Indication, technique, and weaning of ECMO
All patients with persistent profound hypotension or cardiac arrest were placed on ECMO by cardiovascular surgeons. Cannulation was performed under ultrasound guidance or surgical exploration, with a 21-French to 23-French venous cannula inserted in the femoral vein, and a 15-French to 16.5-French arterial cannula inserted in the femoral artery. A 6-French distal perfusion catheter was placed in the ipsilateral superficial femoral artery for patients with significant leg ischemia. Anticoagulant therapy with unfractionated heparin was mandatory unless contraindicated, with a target activated clotting time of 180 to 220 s.
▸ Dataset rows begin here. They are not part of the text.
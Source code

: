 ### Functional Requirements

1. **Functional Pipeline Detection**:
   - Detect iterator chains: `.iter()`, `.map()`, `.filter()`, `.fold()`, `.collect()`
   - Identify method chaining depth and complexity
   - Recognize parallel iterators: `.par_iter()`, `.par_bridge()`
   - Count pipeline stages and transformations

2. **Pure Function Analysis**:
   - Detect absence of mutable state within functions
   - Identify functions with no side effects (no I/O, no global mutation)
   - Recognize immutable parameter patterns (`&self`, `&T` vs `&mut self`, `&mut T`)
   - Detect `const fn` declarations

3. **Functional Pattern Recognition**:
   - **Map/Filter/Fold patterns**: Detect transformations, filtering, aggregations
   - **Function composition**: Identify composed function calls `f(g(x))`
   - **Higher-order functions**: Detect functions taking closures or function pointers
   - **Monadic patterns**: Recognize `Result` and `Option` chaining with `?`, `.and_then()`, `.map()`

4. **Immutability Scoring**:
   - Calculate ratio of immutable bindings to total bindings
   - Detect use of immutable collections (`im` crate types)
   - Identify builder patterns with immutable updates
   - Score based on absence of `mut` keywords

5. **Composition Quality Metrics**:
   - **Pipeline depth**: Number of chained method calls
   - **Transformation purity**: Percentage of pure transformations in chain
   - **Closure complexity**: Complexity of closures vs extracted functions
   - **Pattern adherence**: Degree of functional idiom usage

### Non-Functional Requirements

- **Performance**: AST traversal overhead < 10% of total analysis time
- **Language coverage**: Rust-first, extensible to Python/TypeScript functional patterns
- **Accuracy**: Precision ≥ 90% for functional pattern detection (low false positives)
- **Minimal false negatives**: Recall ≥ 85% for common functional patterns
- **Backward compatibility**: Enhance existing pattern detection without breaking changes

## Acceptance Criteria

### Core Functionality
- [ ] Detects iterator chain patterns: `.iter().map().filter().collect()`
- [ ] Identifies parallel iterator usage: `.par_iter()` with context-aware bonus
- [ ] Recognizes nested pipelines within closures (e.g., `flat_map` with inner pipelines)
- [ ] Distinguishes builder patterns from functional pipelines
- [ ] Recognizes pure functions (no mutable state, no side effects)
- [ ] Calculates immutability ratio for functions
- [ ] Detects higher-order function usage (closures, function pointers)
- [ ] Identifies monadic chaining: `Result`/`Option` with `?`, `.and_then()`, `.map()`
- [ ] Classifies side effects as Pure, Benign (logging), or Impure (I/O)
Intravenous antihypertensive agents were administered to maintain systolic blood pressure below 120 mmHg to prevent brain hemorrhage, and inotropes or vasopressors were used to achieve target mean arterial pressure of 60 to 80 mmHg. Once the patient had markedly recovered after definitive treatment, such as anticoagulation therapy, or thrombolysis, ECMO was weaned by gradually reducing circuit flow till 1 liter per minute. The cannulas were removed if the patient could maintain hemodynamic stability and acceptable pulmonary artery pressure while the flow was temporarily interrupted. If the patient had a brain death, ECMO support was withdrawn early.
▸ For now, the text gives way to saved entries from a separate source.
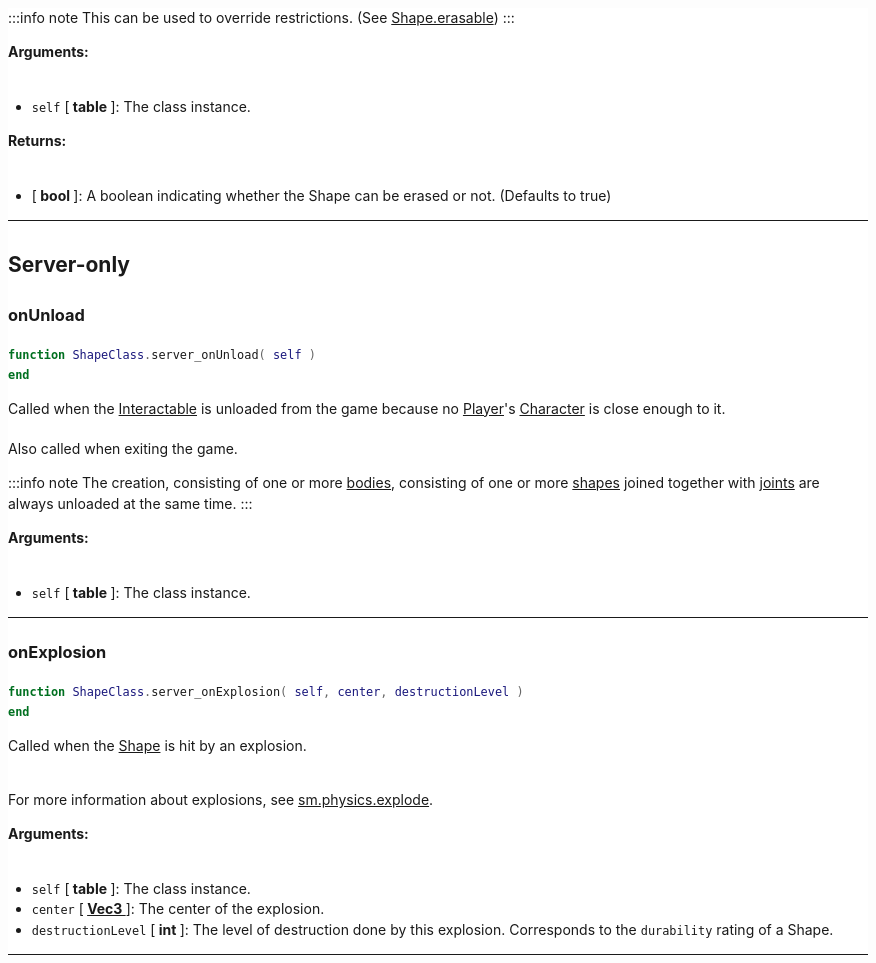 :::info note
This can be used to override restrictions. (See [Shape.erasable](/docs/Game-Script-Environment/Userdata/Shape))
:::

<strong>Arguments:</strong> <br></br>

- <code>self</code> [<strong> table </strong>]: The class instance.

<strong>Returns:</strong> <br></br>

- [<strong> bool </strong>]: A boolean indicating whether the Shape can be erased or not. (Defaults to true)

---

## Server-only

### onUnload

```lua
function ShapeClass.server_onUnload( self )
end
```
Called when the [Interactable](/docs/Game-Script-Environment/Userdata/Interactable) is unloaded from the game because no [Player](/docs/Game-Script-Environment/Userdata/Player)'s [Character](/docs/Game-Script-Environment/Userdata/Character) is close enough to it. <br></br>
Also called when exiting the game.

:::info note
The creation, consisting of one or more [bodies](/docs/Game-Script-Environment/Userdata/Body), consisting of one or more [shapes](/docs/Game-Script-Environment/Userdata/Shape) joined together with [joints](/docs/Game-Script-Environment/Userdata/Joint) are always unloaded at the same time.
:::

<strong>Arguments:</strong> <br></br>

- <code>self</code> [<strong> table </strong>]: The class instance.

---

### onExplosion

```lua
function ShapeClass.server_onExplosion( self, center, destructionLevel )
end
```
Called when the [Shape](/docs/Game-Script-Environment/Userdata/Shape) is hit by an explosion. <br></br>

For more information about explosions, see [sm.physics.explode](/docs/Game-Script-Environment/Static-Functions/sm.physics#explode).

<strong>Arguments:</strong> <br></br>

- <code>self</code> [<strong> table </strong>]: The class instance.
- <code>center</code> [<strong> <a href="/docs/Game-Script-Environment/Userdata/Vec3"> Vec3 </a> </strong>]: The center of the explosion.
- <code>destructionLevel</code> [<strong> int </strong>]: The level of destruction done by this explosion. Corresponds to the <code>durability</code> rating of a Shape.

---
The primary outcome was in-hospital mortality. Secondary outcomes included acute neurologic complications (profound comatose states, seizures, brain hemorrhage, brain infarction, and brain death), acute kidney injury that required renal replacement therapy, major bleeding that required endoscopic, endovascular or surgical intervention, and ECMO-related complications, including vascular access site complications and leg ischemia.
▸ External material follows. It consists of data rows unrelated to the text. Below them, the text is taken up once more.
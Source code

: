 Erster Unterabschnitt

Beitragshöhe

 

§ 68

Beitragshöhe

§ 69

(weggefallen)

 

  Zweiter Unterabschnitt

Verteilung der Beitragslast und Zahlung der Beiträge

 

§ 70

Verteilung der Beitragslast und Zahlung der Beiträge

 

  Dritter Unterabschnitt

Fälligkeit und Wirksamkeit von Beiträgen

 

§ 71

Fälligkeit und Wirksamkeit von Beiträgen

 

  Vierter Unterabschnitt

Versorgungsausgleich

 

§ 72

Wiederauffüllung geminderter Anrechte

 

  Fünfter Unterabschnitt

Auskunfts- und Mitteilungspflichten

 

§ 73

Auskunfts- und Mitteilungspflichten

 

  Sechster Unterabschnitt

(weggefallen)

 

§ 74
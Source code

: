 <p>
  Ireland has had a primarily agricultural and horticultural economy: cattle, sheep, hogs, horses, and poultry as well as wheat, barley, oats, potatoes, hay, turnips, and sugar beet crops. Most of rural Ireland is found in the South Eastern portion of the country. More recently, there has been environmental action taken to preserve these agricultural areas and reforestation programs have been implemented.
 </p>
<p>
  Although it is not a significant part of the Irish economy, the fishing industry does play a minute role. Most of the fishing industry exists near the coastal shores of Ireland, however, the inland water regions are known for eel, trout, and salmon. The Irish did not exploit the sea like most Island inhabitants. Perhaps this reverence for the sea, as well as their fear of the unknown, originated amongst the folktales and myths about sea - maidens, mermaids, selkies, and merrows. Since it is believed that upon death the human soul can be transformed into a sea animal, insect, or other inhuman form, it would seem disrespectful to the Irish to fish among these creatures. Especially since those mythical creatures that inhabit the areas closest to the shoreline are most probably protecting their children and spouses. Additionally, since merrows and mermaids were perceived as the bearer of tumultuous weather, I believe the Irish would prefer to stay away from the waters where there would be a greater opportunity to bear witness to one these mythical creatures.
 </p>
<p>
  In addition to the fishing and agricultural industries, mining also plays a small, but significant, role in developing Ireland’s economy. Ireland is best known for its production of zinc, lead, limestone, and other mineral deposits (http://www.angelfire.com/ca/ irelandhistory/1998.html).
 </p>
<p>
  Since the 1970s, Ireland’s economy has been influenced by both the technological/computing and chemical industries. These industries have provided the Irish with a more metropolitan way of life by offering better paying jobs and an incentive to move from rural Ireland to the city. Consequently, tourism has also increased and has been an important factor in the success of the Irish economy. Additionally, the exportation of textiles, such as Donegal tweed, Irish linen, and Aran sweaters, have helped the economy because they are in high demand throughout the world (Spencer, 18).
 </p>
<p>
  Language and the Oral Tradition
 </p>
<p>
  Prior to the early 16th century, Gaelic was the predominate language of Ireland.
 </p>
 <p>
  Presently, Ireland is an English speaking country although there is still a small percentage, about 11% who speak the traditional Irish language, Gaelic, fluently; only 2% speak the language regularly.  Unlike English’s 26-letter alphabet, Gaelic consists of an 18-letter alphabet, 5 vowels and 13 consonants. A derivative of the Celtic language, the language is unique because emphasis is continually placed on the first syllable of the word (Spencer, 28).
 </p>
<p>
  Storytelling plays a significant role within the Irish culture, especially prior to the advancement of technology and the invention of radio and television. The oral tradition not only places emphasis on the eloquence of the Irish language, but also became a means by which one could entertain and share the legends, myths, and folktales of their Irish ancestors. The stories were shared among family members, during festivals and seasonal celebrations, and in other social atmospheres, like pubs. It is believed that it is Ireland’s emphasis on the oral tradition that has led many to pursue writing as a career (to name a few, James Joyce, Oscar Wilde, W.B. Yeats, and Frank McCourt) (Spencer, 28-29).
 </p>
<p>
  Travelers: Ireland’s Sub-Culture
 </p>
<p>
Continuous variables were expressed as mean ± standard deviation and were analysed using Student's T test or Mann-whitney U-test. Categorical variables were expressed as number (percentage) and were compared using the Chi-squared test. We used RV/LV diameter ratio measurement on CT and cardiac troponin I prior to refractory circulatory collapse for predicting the clinical course. Correlations between the CT values or the cardiac biomarker and the time interval from diagnosis to persistent profound hypotension or cardiac arrest were evaluated using Pearson’s correlation or Spearman correlation. P values less than 0.05 were considered to indicate significant differences. All analyses were conducted using SPSS software (version 19.0; SPSS Inc, Chicago, IL).